2) Il Qatar ospita, nella base di Al Udeidi, il CentCom, il Centro di Comando americano che sovrintende le operazioni in Medio Oriente con circa 10.000 soldati Usa; base costata miliardi di dollari all’Emiro e che di fatto è garanzia di inviolabilità per il Paese.
3) il Qatar ha recentemente stipulato un accordo militare con la Turchia che consente ad Ankara di dislocare sul territorio 3.000 soldati (100 anni dopo la fine della presenza Ottomana nel Golfo Persico) in cambio della difesa in caso di aggressione.
È probabile che l’azione aggressiva contro il Qatar abbia un altro obiettivo: un regime change morbido, interno alla famiglia reale. Magari con un suo membro più moderato e più incline alla mediazione e disposto ad allineare il Qatar alle posizioni dei Paesi del Golfo; ad esempio Hamad bin Jaber al-Thani già primo Ministro fino al 2013 (e vice Presidente del QIA), potentissimo uomo d’affari particolarmente gradito agli Stati Uniti (è membro del Brooking Institute, l’influente think tank atlantista) e alla Francia con la quale ha chiuso, da Premier, le partecipazioni più importanti (Total, Gdf Suez, Vinci) oltre che i maggiori accordi di acquisto armi.
E TRUMP?
La decisione di rompere le relazioni con il Qatar è un vero e proprio “tsunami geopolitico”, inaspettato e devastante.
La decisione è avvenuta pochi giorni dopo la visita ufficiale di Donald Trump in Arabia Saudita; è perciò chiaro che la Casa Bianca l’ha condivisa.
In quell’occasione il Presidente americano, il Re saudita e il Presidente egiziano, in una cerimonia dall’inquieto sapore esoterico, hanno individuato i due nemici “sostenitori del terrorismo”: l’Iran e i Fratelli Mussulmani.
Ma mentre l’Iran gode della protezione storica della Russia (ed è tuttora impegnata in Siria nella lotta contro l’Isis e Al Qaeda), i Fratelli Mussulmani non hanno alcuna copertura una volta neutralizzato il Qatar.

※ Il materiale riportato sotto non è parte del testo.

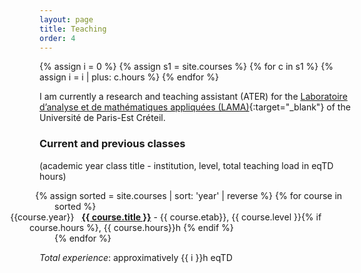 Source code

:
 ```yaml
---
layout: page
title: Teaching
order: 4
---
```

{% assign i = 0 %}
{% assign s1 = site.courses %}
{% for c in s1 %}
    {% assign i = i | plus: c.hours %}
{% endfor %}



I am currently a research and teaching assistant (ATER) for the [Laboratoire d’analyse et de mathématiques appliquées (LAMA)](https://lama.u-pem.fr/){:target="\_blank"} of the Université de Paris-Est Créteil.



### Current and previous classes

(academic year  class title - institution, level, total teaching load in eqTD hours)

<ul style="list-style: none;
   margin-left: 10;
   padding-left: 1em;
   text-indent: -2.2em;">
  {% assign sorted = site.courses | sort: 'year' | reverse %}
  {% for course in sorted %}
    <li style="margin-left: -40px;">
      {{course.year}} &nbsp; <a href="{{ course.url }}"><b>{{ course.title }}</b></a>
      - {{ course.etab}}, {{ course.level }}{% if course.hours %}, {{ course.hours}}h {% endif %}
    </li>
  {% endfor %}
</ul>


_Total experience_: approximatively {{ i }}h eqTD
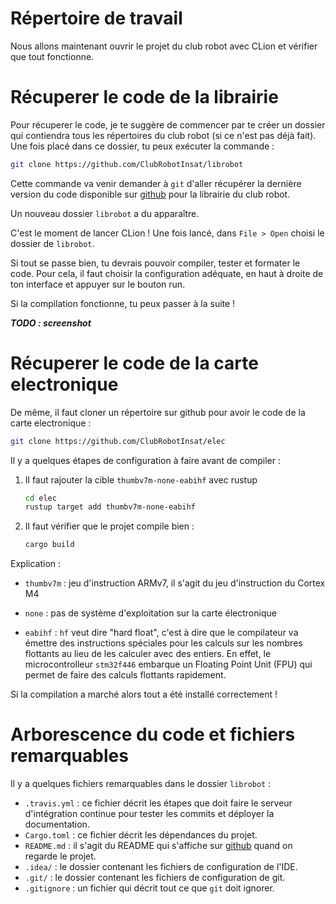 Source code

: # Répertoire de travail

Nous allons maintenant ouvrir le projet du club robot avec CLion et vérifier que tout fonctionne.

# Récuperer le code de la librairie

Pour récuperer le code, je te suggère de commencer par te créer un dossier qui contiendra tous les répertoires du club robot (si ce n'est pas déjà fait).
Une fois placé dans ce dossier, tu peux exécuter la commande :

```bash
git clone https://github.com/ClubRobotInsat/librobot
```

Cette commande va venir demander à `git` d'aller récupérer la dernière version du code disponible sur [github](https://github.com/ClubRobotInsat/librobot) pour la librairie du club robot.

Un nouveau dossier `librobot` a du apparaître.

C'est le moment de lancer CLion ! Une fois lancé, dans `File > Open` choisi le dossier de `librobot`.

Si tout se passe bien, tu devrais pouvoir compiler, tester et formater le code. Pour cela, il faut choisir la configuration adéquate, en haut à droite de ton interface et appuyer sur le bouton run.

Si la compilation fonctionne, tu peux passer à la suite !

***TODO : screenshot***

# Récuperer le code de la carte electronique

De même, il faut cloner un répertoire sur github pour avoir le code de la carte electronique :

```bash
git clone https://github.com/ClubRobotInsat/elec
```

Il y a quelques étapes de configuration à faire avant de compiler :

1. Il faut rajouter la cible `thumbv7m-none-eabihf` avec rustup
	```bash
	cd elec
	rustup target add thumbv7m-none-eabihf
	```

2. Il faut vérifier que le projet compile bien :
	```bash
	cargo build
	```
Explication :

- `thumbv7m` : jeu d'instruction ARMv7, il s'agit du jeu d'instruction du Cortex M4

- `none` : pas de système d'exploitation sur la carte électronique

- `eabihf` : `hf` veut dire "hard float", c'est à dire que le compilateur va émettre des instructions spéciales pour les calculs sur les nombres flottants au lieu de les calculer avec des entiers. En effet, le microcontrolleur `stm32f446` embarque un Floating Point Unit (FPU) qui permet de faire des calculs flottants rapidement.

Si la compilation a marché alors tout a été installé correctement !

# Arborescence du code et fichiers remarquables

Il y a quelques fichiers remarquables dans le dossier `librobot` :
* `.travis.yml` :  ce fichier décrit les étapes que doit faire le serveur d'intégration continue pour tester les commits et déployer la documentation.
* `Cargo.toml` : ce fichier décrit les dépendances du projet.
* `README.md` : il s'agit du README qui s'affiche sur [github](https://github.com/ClubRobotInsat/librobot) quand on regarde le projet.
* `.idea/` : le dossier contenant les fichiers de configuration de l'IDE.
* `.git/` : le dossier contenant les fichiers de configuration de git.
* `.gitignore` : un fichier qui décrit tout ce que `git` doit ignorer.
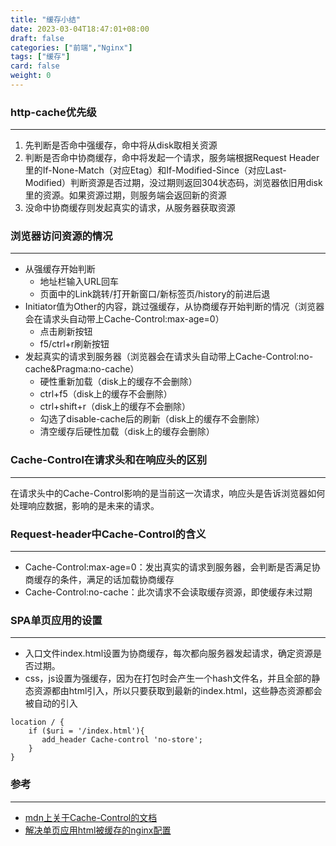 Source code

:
 ```yaml
---
title: "缓存小结"
date: 2023-03-04T18:47:01+08:00
draft: false
categories: ["前端","Nginx"]
tags: ["缓存"]
card: false
weight: 0
---
```

### http-cache优先级
------------
1.  先判断是否命中强缓存，命中将从disk取相关资源
2.  判断是否命中协商缓存，命中将发起一个请求，服务端根据Request Header里的If-None-Match（对应Etag）和If-Modified-Since（对应Last-Modified）判断资源是否过期，没过期则返回304状态码，浏览器依旧用disk里的资源。如果资源过期，则服务端会返回新的资源
3. 没命中协商缓存则发起真实的请求，从服务器获取资源

### 浏览器访问资源的情况
------------
* 从强缓存开始判断
	* 地址栏输入URL回车
	* 页面中的Link跳转/打开新窗口/新标签页/history的前进后退
* Initiator值为Other的内容，跳过强缓存，从协商缓存开始判断的情况（浏览器会在请求头自动带上Cache-Control:max-age=0）
	* 点击刷新按钮
	* f5/ctrl+r刷新按钮
* 发起真实的请求到服务器（浏览器会在请求头自动带上Cache-Control:no-cache&Pragma:no-cache）
	* 硬性重新加载（disk上的缓存不会删除）
	* ctrl+f5（disk上的缓存不会删除）
	* ctrl+shift+r（disk上的缓存不会删除）
	* 勾选了disable-cache后的刷新（disk上的缓存不会删除）
	* 清空缓存后硬性加载（disk上的缓存会删除）

### Cache-Control在请求头和在响应头的区别
------------
在请求头中的Cache-Control影响的是当前这一次请求，响应头是告诉浏览器如何处理响应数据，影响的是未来的请求。

### Request-header中Cache-Control的含义
------------
* Cache-Control:max-age=0：发出真实的请求到服务器，会判断是否满足协商缓存的条件，满足的话加载协商缓存
* Cache-Control:no-cache：此次请求不会读取缓存资源，即使缓存未过期

### SPA单页应用的设置
------------
* 入口文件index.html设置为协商缓存，每次都向服务器发起请求，确定资源是否过期。
* css，js设置为强缓存，因为在打包时会产生一个hash文件名，并且全部的静态资源都由html引入，所以只要获取到最新的index.html，这些静态资源都会被自动的引入

```shell
location / {
    if ($uri = '/index.html'){
       add_header Cache-control 'no-store';
    }
}
```
### 参考
------------
- [mdn上关于Cache-Control的文档](https://developer.mozilla.org/zh-CN/docs/Web/HTTP/Headers/Cache-Control "MDN上关于Cache-Control的文档")
- [解决单页应用html被缓存的nginx配置](https://juejin.cn/post/7039526474193321997 "单页应用html被缓存") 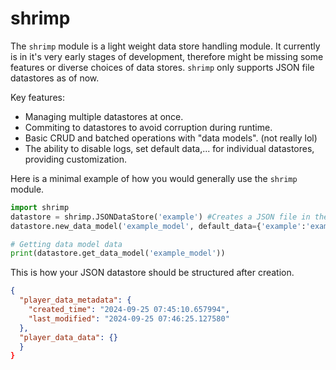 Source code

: # shrimp

The `shrimp` module is a light weight data store handling module.
It currently is in it's very early stages of development, therefore might be missing some features or diverse choices of data stores.
`shrimp` only supports JSON file datastores as of now.

Key features:
- Managing multiple datastores at once.
- Commiting to datastores to avoid corruption during runtime.
- Basic CRUD and batched operations with "data models". (not really lol)
- The ability to disable logs, set default data,... for individual datastores, providing customization.

Here is a minimal example of how you would generally use the `shrimp` module.

```python
import shrimp
datastore = shrimp.JSONDataStore('example') #Creates a JSON file in the current working directory with the name "example"
datastore.new_data_model('example_model', default_data={'example':'example'}) #Creates a new data model "example_model"

# Getting data model data
print(datastore.get_data_model('example_model'))
```

This is how your JSON datastore should be structured after creation.

```json
{
  "player_data_metadata": {
    "created_time": "2024-09-25 07:45:10.657994",
    "last_modified": "2024-09-25 07:46:25.127580"
  },
  "player_data_data": {}
  }
}
```
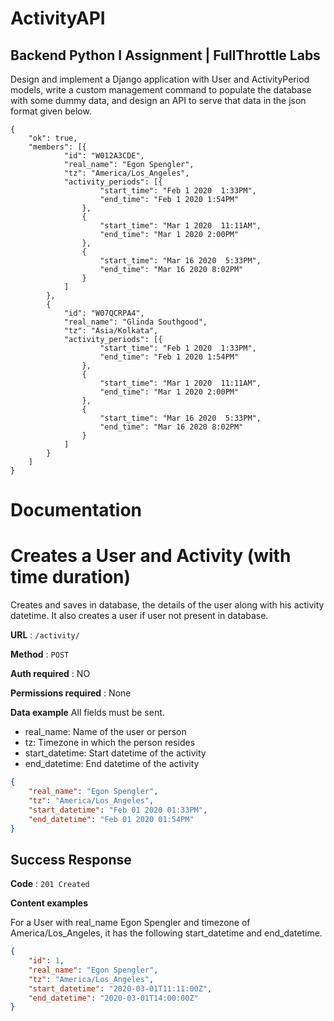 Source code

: # ActivityAPI

## Backend Python I Assignment | FullThrottle Labs


Design and implement a Django application with User and ActivityPeriod models, write a custom management command to populate the database with some dummy data, and design an API to serve that data in the json format given below.

```
{
	"ok": true,
	"members": [{
			"id": "W012A3CDE",
			"real_name": "Egon Spengler",
			"tz": "America/Los_Angeles",
			"activity_periods": [{
					"start_time": "Feb 1 2020  1:33PM",
					"end_time": "Feb 1 2020 1:54PM"
				},
				{
					"start_time": "Mar 1 2020  11:11AM",
					"end_time": "Mar 1 2020 2:00PM"
				},
				{
					"start_time": "Mar 16 2020  5:33PM",
					"end_time": "Mar 16 2020 8:02PM"
				}
			]
		},
		{
			"id": "W07QCRPA4",
			"real_name": "Glinda Southgood",
			"tz": "Asia/Kolkata",
			"activity_periods": [{
					"start_time": "Feb 1 2020  1:33PM",
					"end_time": "Feb 1 2020 1:54PM"
				},
				{
					"start_time": "Mar 1 2020  11:11AM",
					"end_time": "Mar 1 2020 2:00PM"
				},
				{
					"start_time": "Mar 16 2020  5:33PM",
					"end_time": "Mar 16 2020 8:02PM"
				}
			]
		}
	]
}
```

# Documentation

# Creates a User and Activity (with time duration)

Creates and saves in database, the details of the user along with his activity datetime. It also creates a user if user not present in database.

**URL** : `/activity/`

**Method** : `POST`

**Auth required** : NO

**Permissions required** : None

**Data example** All fields must be sent.

* real_name: Name of the user or person
* tz: Timezone in which the person resides
* start_datetime: Start datetime of the activity
* end_datetime: End datetime of the activity

```json
{
    "real_name": "Egon Spengler",
    "tz": "America/Los_Angeles",
    "start_datetime": "Feb 01 2020 01:33PM",
    "end_datetime": "Feb 01 2020 01:54PM"
}
```

## Success Response

**Code** : `201 Created`

**Content examples**

For a User with real_name Egon Spengler and timezone of America/Los_Angeles, it has the following start_datetime and end_datetime.

```json
{
    "id": 1,
    "real_name": "Egon Spengler",
    "tz": "America/Los_Angeles",
    "start_datetime": "2020-03-01T11:11:00Z",
    "end_datetime": "2020-03-01T14:00:00Z"
}
```

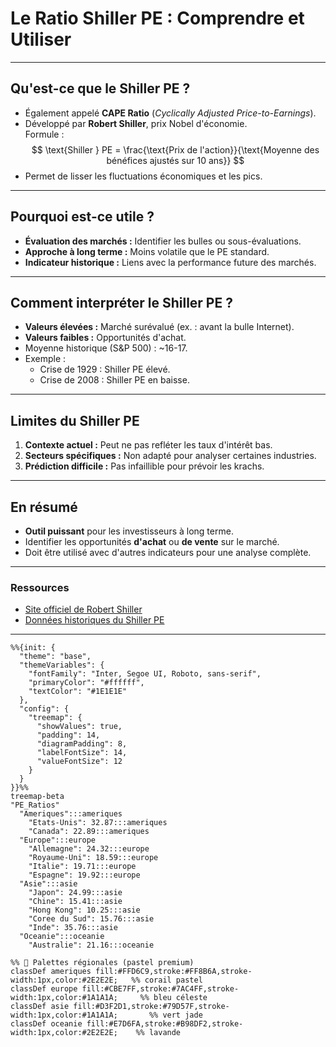 # Le Ratio Shiller PE : Comprendre et Utiliser

---

## Qu'est-ce que le Shiller PE ?
- Également appelé **CAPE Ratio** (*Cyclically Adjusted Price-to-Earnings*).  
- Développé par **Robert Shiller**, prix Nobel d'économie.  
Formule :  
$$
\text{Shiller } PE = \frac{\text{Prix de l'action}}{\text{Moyenne des bénéfices ajustés sur 10 ans}}
$$
- Permet de lisser les fluctuations économiques et les pics.

---

## Pourquoi est-ce utile ?
- **Évaluation des marchés :** Identifier les bulles ou sous-évaluations.
- **Approche à long terme :** Moins volatile que le PE standard.
- **Indicateur historique :** Liens avec la performance future des marchés.

---

## Comment interpréter le Shiller PE ?
- **Valeurs élevées :** Marché surévalué (ex. : avant la bulle Internet).
- **Valeurs faibles :** Opportunités d'achat.
- Moyenne historique (S&P 500) : ~16-17.
- Exemple :
  - Crise de 1929 : Shiller PE élevé.
  - Crise de 2008 : Shiller PE en baisse.

---

## Limites du Shiller PE
1. **Contexte actuel :** Peut ne pas refléter les taux d'intérêt bas.
2. **Secteurs spécifiques :** Non adapté pour analyser certaines industries.
3. **Prédiction difficile :** Pas infaillible pour prévoir les krachs.

---

## En résumé
- **Outil puissant** pour les investisseurs à long terme.
- Identifier les opportunités **d'achat** ou **de vente** sur le marché.
- Doit être utilisé avec d'autres indicateurs pour une analyse complète.

---

### Ressources
- [Site officiel de Robert Shiller](http://www.econ.yale.edu/~shiller/)
- [Données historiques du Shiller PE](https://www.multpl.com/shiller-pe)

---
```mermaid
%%{init: {
  "theme": "base",
  "themeVariables": {
    "fontFamily": "Inter, Segoe UI, Roboto, sans-serif",
    "primaryColor": "#ffffff",
    "textColor": "#1E1E1E"
  },
  "config": {
    "treemap": {
      "showValues": true,
      "padding": 14,
      "diagramPadding": 8,
      "labelFontSize": 14,
      "valueFontSize": 12
    }
  }
}}%%
treemap-beta
"PE_Ratios"
  "Ameriques":::ameriques
    "Etats-Unis": 32.87:::ameriques
    "Canada": 22.89:::ameriques
  "Europe":::europe
    "Allemagne": 24.32:::europe
    "Royaume-Uni": 18.59:::europe
    "Italie": 19.71:::europe
    "Espagne": 19.92:::europe
  "Asie":::asie
    "Japon": 24.99:::asie
    "Chine": 15.41:::asie
    "Hong Kong": 10.25:::asie
    "Coree du Sud": 15.76:::asie
    "Inde": 35.76:::asie
  "Oceanie":::oceanie
    "Australie": 21.16:::oceanie

%% 🎨 Palettes régionales (pastel premium)
classDef ameriques fill:#FFD6C9,stroke:#FF8B6A,stroke-width:1px,color:#2E2E2E;   %% corail pastel
classDef europe fill:#CBE7FF,stroke:#7AC4FF,stroke-width:1px,color:#1A1A1A;     %% bleu céleste
classDef asie fill:#D3F2D1,stroke:#79D57F,stroke-width:1px,color:#1A1A1A;       %% vert jade
classDef oceanie fill:#E7D6FA,stroke:#B98DF2,stroke-width:1px,color:#2E2E2E;    %% lavande

```
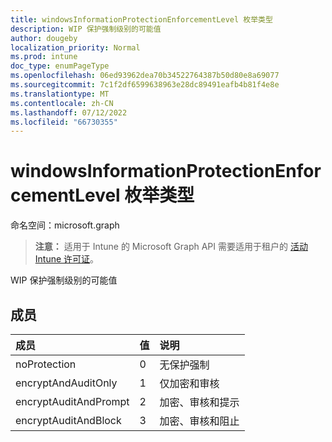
 ```yaml
---
title: windowsInformationProtectionEnforcementLevel 枚举类型
description: WIP 保护强制级别的可能值
author: dougeby
localization_priority: Normal
ms.prod: intune
doc_type: enumPageType
ms.openlocfilehash: 06ed93962dea70b34522764387b50d80e8a69077
ms.sourcegitcommit: 7c1f2df6599638963e28dc89491eafb4b81f4e8e
ms.translationtype: MT
ms.contentlocale: zh-CN
ms.lasthandoff: 07/12/2022
ms.locfileid: "66730355"
---
```

# <a name="windowsinformationprotectionenforcementlevel-enum-type"></a>windowsInformationProtectionEnforcementLevel 枚举类型

命名空间：microsoft.graph

> **注意：** 适用于 Intune 的 Microsoft Graph API 需要适用于租户的 [活动 Intune 许可证](https://go.microsoft.com/fwlink/?linkid=839381)。

WIP 保护强制级别的可能值

## <a name="members"></a>成员
|成员|值|说明|
|:---|:---|:---|
|noProtection|0|无保护强制|
|encryptAndAuditOnly|1|仅加密和审核|
|encryptAuditAndPrompt|2|加密、审核和提示|
|encryptAuditAndBlock|3|加密、审核和阻止|





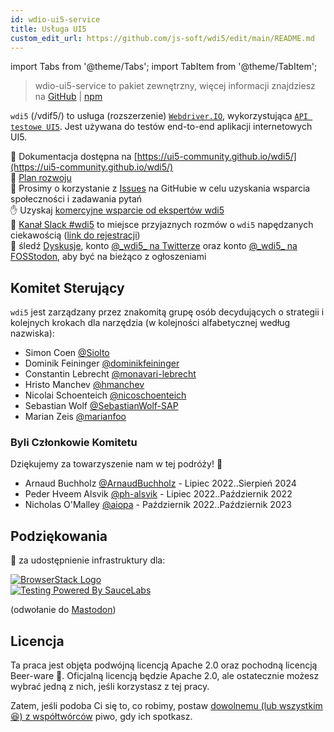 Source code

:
 ```yaml
---
id: wdio-ui5-service
title: Usługa UI5
custom_edit_url: https://github.com/js-soft/wdi5/edit/main/README.md
---
```


import Tabs from '@theme/Tabs';
import TabItem from '@theme/TabItem';

> wdio-ui5-service to pakiet zewnętrzny, więcej informacji znajdziesz na [GitHub](https://github.com/js-soft/wdi5) | [npm](https://www.npmjs.com/package/wdio-ui5-service)

`wdi5` (/vdif5/) to usługa (rozszerzenie) [`Webdriver.IO`](https://webdriver.io), wykorzystująca [`API testowe UI5`](https://ui5.sap.com/#/api/sap.ui.test).
Jest używana do testów end-to-end aplikacji internetowych UI5.

:notebook: Dokumentacja dostępna na [https://ui5-community.github.io/wdi5/](https://ui5-community.github.io/wdi5/)  
:bicyclist: [Plan rozwoju](https://github.com/orgs/ui5-community/projects/2/views/1)  
:raising_hand: Prosimy o korzystanie z [Issues](https://github.com/ui5-community/wdi5/issues) na GitHubie w celu uzyskania wsparcia społeczności i zadawania pytań  
:raised_hand: Uzyskaj [komercyjne wsparcie od ekspertów wdi5](https://github.com/ui5-community/wdi5/blob/main/SUPPORT.md#commercial-support)      
:speech_balloon: [Kanał Slack #wdi5](https://openui5.slack.com/) to miejsce przyjaznych rozmów o `wdi5` napędzanych ciekawością ([link do rejestracji](https://ui5-slack-invite.cfapps.eu10.hana.ondemand.com/))  
:mega: śledź [Dyskusje](https://github.com/ui5-community/wdi5/discussions), konto [@\_wdi5\_ na Twitterze](https://twitter.com/_wdi5_) oraz konto [@\_wdi5\_ na FOSStodon](https://fosstodon.org/@_wdi5_), aby być na bieżąco z ogłoszeniami  

## Komitet Sterujący

`wdi5` jest zarządzany przez znakomitą grupę osób decydujących o strategii i kolejnych krokach dla narzędzia (w kolejności alfabetycznej według nazwiska):

- Simon Coen [@Siolto](https://github.com/Siolto)
- Dominik Feininger [@dominikfeininger](https://github.com/dominikfeininger)
- Constantin Lebrecht [@monavari-lebrecht](https://github.com/monavari-lebrecht)
- Hristo Manchev [@hmanchev](https://github.com/hmanchev)
- Nicolai Schoenteich [@nicoschoenteich](https://github.com/nicoschoenteich)
- Sebastian Wolf [@SebastianWolf-SAP](https://github.com/SebastianWolf-SAP)
- Marian Zeis [@marianfoo](https://github.com/marianfoo)

### Byli Członkowie Komitetu

Dziękujemy za towarzyszenie nam w tej podróży! 🏅

- Arnaud Buchholz [@ArnaudBuchholz](https://github.com/ArnaudBuchholz) - Lipiec 2022..Sierpień 2024
- Peder Hveem Alsvik [@ph-alsvik](https://github.com/ph-alsvik) - Lipiec 2022..Październik 2022
- Nicholas O'Malley [@aiopa](https://github.com/aiopa) - Październik 2022..Październik 2023

## Podziękowania

:raised_hands: za udostępnienie infrastruktury dla:

[![BrowserStack Logo](https://d98b8t1nnulk5.cloudfront.net/production/images/layout/logo-header.png?1469004780)](https://browserstack.com)   
[![Testing Powered By SauceLabs](https://opensource.saucelabs.com/images/opensauce/powered-by-saucelabs-badge-white.png?sanitize=true "Testing Powered By SauceLabs")](https://saucelabs.com)

(odwołanie do <a rel="me" href="https://fosstodon.org/@_wdi5_">Mastodon</a>)

## Licencja

Ta praca jest objęta podwójną licencją Apache 2.0 oraz pochodną licencją Beer-ware 🍺. Oficjalną licencją będzie Apache 2.0, ale ostatecznie możesz wybrać jedną z nich, jeśli korzystasz z tej pracy.

Zatem, jeśli podoba Ci się to, co robimy, postaw [dowolnemu (lub wszystkim 😆) z współtwórców](https://github.com/ui5-community/wdi5/graphs/contributors) piwo, gdy ich spotkasz. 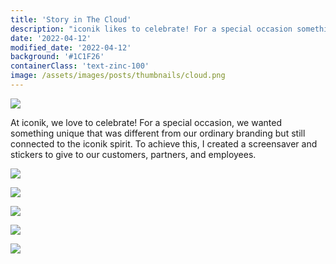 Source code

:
 ```yaml
---
title: 'Story in The Cloud'
description: "iconik likes to celebrate! For a special occasion something unique was wanted. It had to be different from the ordinary branding but still connected to the iconik spirit. I did this screensaver and stickers to give to customers, partners and employees"
date: '2022-04-12'
modified_date: '2022-04-12'
background: '#1C1F26'
containerClass: 'text-zinc-100'
image: /assets/images/posts/thumbnails/cloud.png
---
```


![](/assets/images/posts/story_cloud/000.png)

At iconik, we love to celebrate! For a special occasion, we wanted something unique that was different from our ordinary branding but still connected to the iconik spirit. To achieve this, I created a screensaver and stickers to give to our customers, partners, and employees.

![](/assets/images/posts/story_cloud/001.png)

![](/assets/images/posts/story_cloud/002.png)

![](/assets/images/posts/story_cloud/003.png)

![](/assets/images/posts/story_cloud/005.png)

![](/assets/images/posts/story_cloud/006.png)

Washington è alleato dei sauditi, Mosca degli iraniani; ma americani e russi sanno che non conviene infilarsi nel secolare conflitto tra sunniti e sciiti.
Se siamo di fronte ad un’accelerazione finalizzata ad aprire uno scontro diretto con l’Iran (sullo sfondo di una guerra per procura che sauditi e iraniani combattono nello Yemen e che i sauditi non stanno vincendo) il rischio di un conflitto su larga scala rende improbabile che America e Russia lo accettino.
Se al contrario, gli slogan anti-iraniani di Trump sono solo una false flag per combattere il terrorismo jihadista e sunnita (quello dei Fratelli Mussulmani) portandosi dietro coloro che quel terrorismo lo hanno alimentato e trovando convergenza con gli obiettivi di Mosca, allora ci troveremmo di fronte ad un cambiamento storico della politica estera Usa in Medio Oriente.
Insomma, la partita che passa per il confine del Qatar servirà a capire se Trump ha la forza di essere Trump o la debolezza di rimanere un presidente succube della lobby saudita e neo-con e del partito della guerra che ha dominato Washington in questi anni.